"I think of myself not as astronaut who paints, but an artist who was once an astronaut."
Alan Bean, the fourth man to walk on the moon, was the first to have both his art and his “business” suit on display at the Smithsonian Air & Space Museum.
Alan Bean 1932-2018
Many of Mr. Bean’s fellow astronauts were evidently taken aback by his choosing the art world over private business. “I’d say 60 percent of them thought maybe I was having a midlife crisis,” Mr. Bean recalled in his book “Apollo” (1998), written with Andrew Chaikin, in which he reproduced many of his paintings.

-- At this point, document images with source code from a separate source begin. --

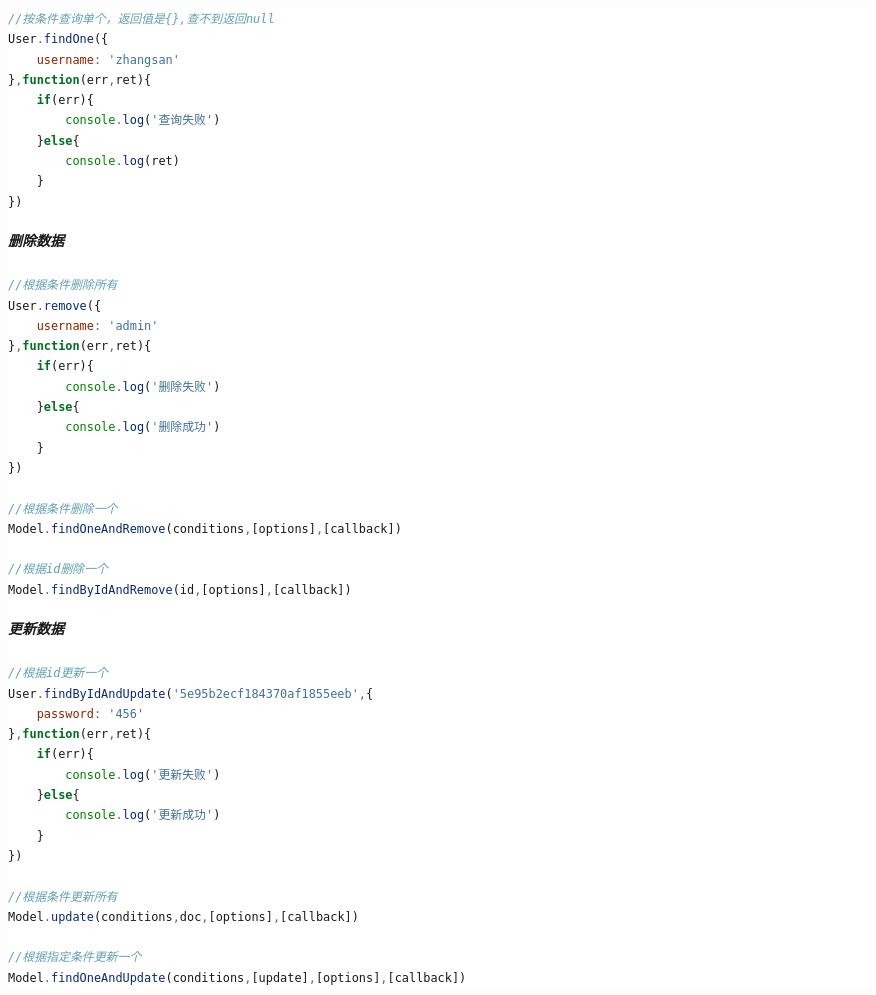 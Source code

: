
 ```javascript
//按条件查询单个，返回值是{},查不到返回null
User.findOne({
    username: 'zhangsan'
},function(err,ret){
    if(err){
        console.log('查询失败')
    }else{
        console.log(ret)
    }
})
```



##### 删除数据

```javascript
//根据条件删除所有
User.remove({
    username: 'admin'
},function(err,ret){
    if(err){
        console.log('删除失败')
    }else{
        console.log('删除成功')
    }
})

//根据条件删除一个
Model.findOneAndRemove(conditions,[options],[callback])

//根据id删除一个
Model.findByIdAndRemove(id,[options],[callback])
```



##### 更新数据

```javascript
//根据id更新一个
User.findByIdAndUpdate('5e95b2ecf184370af1855eeb',{
    password: '456'
},function(err,ret){
    if(err){
        console.log('更新失败')
    }else{
        console.log('更新成功')
    }
})

//根据条件更新所有
Model.update(conditions,doc,[options],[callback])

//根据指定条件更新一个
Model.findOneAndUpdate(conditions,[update],[options],[callback])
```

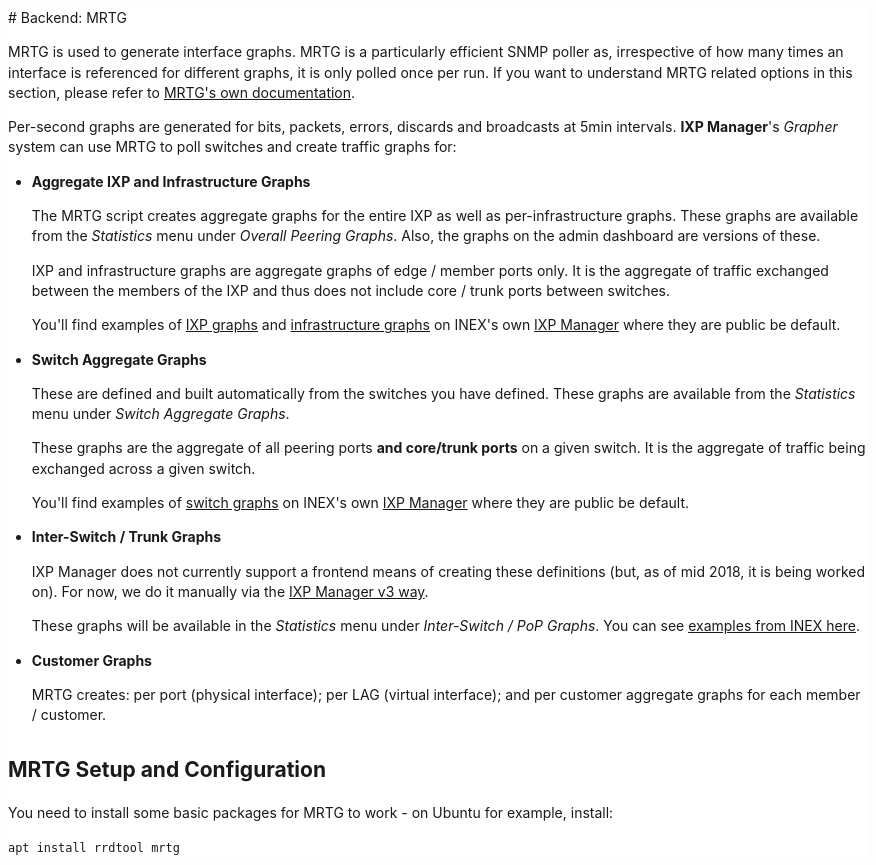 # Backend: MRTG

MRTG is used to generate interface graphs. MRTG is a particularly efficient SNMP poller as, irrespective of how many times an interface is referenced for different graphs, it is only polled once per run. If you want to understand MRTG related options in this section, please refer to [MRTG's own documentation](https://oss.oetiker.ch/mrtg/doc/mrtg.en.html).

Per-second graphs are generated for bits, packets, errors, discards and broadcasts at 5min intervals. **IXP Manager**'s *Grapher* system can use MRTG to poll switches and create traffic graphs for:

* **Aggregate IXP and Infrastructure Graphs**

  The MRTG script creates aggregate graphs for the entire IXP as well as per-infrastructure graphs. These graphs are available from the *Statistics* menu under *Overall Peering Graphs*. Also, the graphs on the admin dashboard are versions of these.

  IXP and infrastructure graphs are aggregate graphs of edge / member ports only. It is the aggregate of traffic exchanged between the members of the IXP and thus does not include core / trunk ports between switches.

  You'll find examples of [IXP graphs](https://www.inex.ie/ixp/statistics/ixp) and [infrastructure graphs](https://www.inex.ie/ixp/statistics/infrastructure) on INEX's own [IXP Manager](https://www.inex.ie/ixp/) where they are public be default.

* **Switch Aggregate Graphs**

  These are defined and built automatically from the switches you have defined. These graphs are available from the *Statistics* menu under *Switch Aggregate Graphs*.

  These graphs are the aggregate of all peering ports **and core/trunk ports** on a given switch. It is the aggregate of traffic being exchanged across a given switch.

  You'll find examples of [switch graphs](https://www.inex.ie/ixp/statistics/switch) on INEX's own [IXP Manager](https://www.inex.ie/ixp/) where they are public be default.

* **Inter-Switch / Trunk Graphs**

  IXP Manager does not currently support a frontend means of creating these definitions (but, as of mid 2018, it is being worked on). For now, we do it manually via the [IXP Manager v3 way](https://github.com/inex/IXP-Manager/wiki/MRTG---Traffic-Graphs#inter-switch--trunk-graphs).

  These graphs will be available in the *Statistics* menu under *Inter-Switch / PoP Graphs*. You can see [examples from INEX here](https://www.inex.ie/ixp/statistics/trunk).

* **Customer Graphs**

  MRTG creates: per port (physical interface); per LAG (virtual interface); and per customer aggregate graphs for each member / customer.

## MRTG Setup and Configuration

You need to install some basic packages for MRTG to work - on Ubuntu for example, install:

```sh
apt install rrdtool mrtg
```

“Every artist has the earth or their imaginations to inspire their paintings,” Mr. Bean told The New York Times in 1994. “I’ve got the earth and my imagination, and I’m the first to have the moon, too.”
Mr. Bean’s paintings drew on his recollections, interviews with fellow astronauts, photos and videos. They included a re-creation of Mr. Armstrong securing an American flag in the lunar dust; Mr. Bean standing alongside Mr. Conrad on the moon, looking toward earth; Eugene A. Cernan riding in a lunar rover during the Apollo 17 mission and the earth rising above the moon.
Working from his home in Houston, Mr. Bean strove for accuracy in presenting the astronauts’ gear and the prevailing light, but his paintings often conveyed a sense of what it was like to work on the moon rather than replicating an exact moment. He employed color liberally in place of the black, gray and white of the lunar terrain and the skies.
About 45 of Mr. Bean’s paintings were displayed at the Smithsonian National Air and Space Museum in Washington in an exhibition marking the 40th anniversary of the first moon walk. Mr. Bean sold his paintings on his website and had fetched as much as $175,000 for a single painting by then, although he had received limited attention from critics.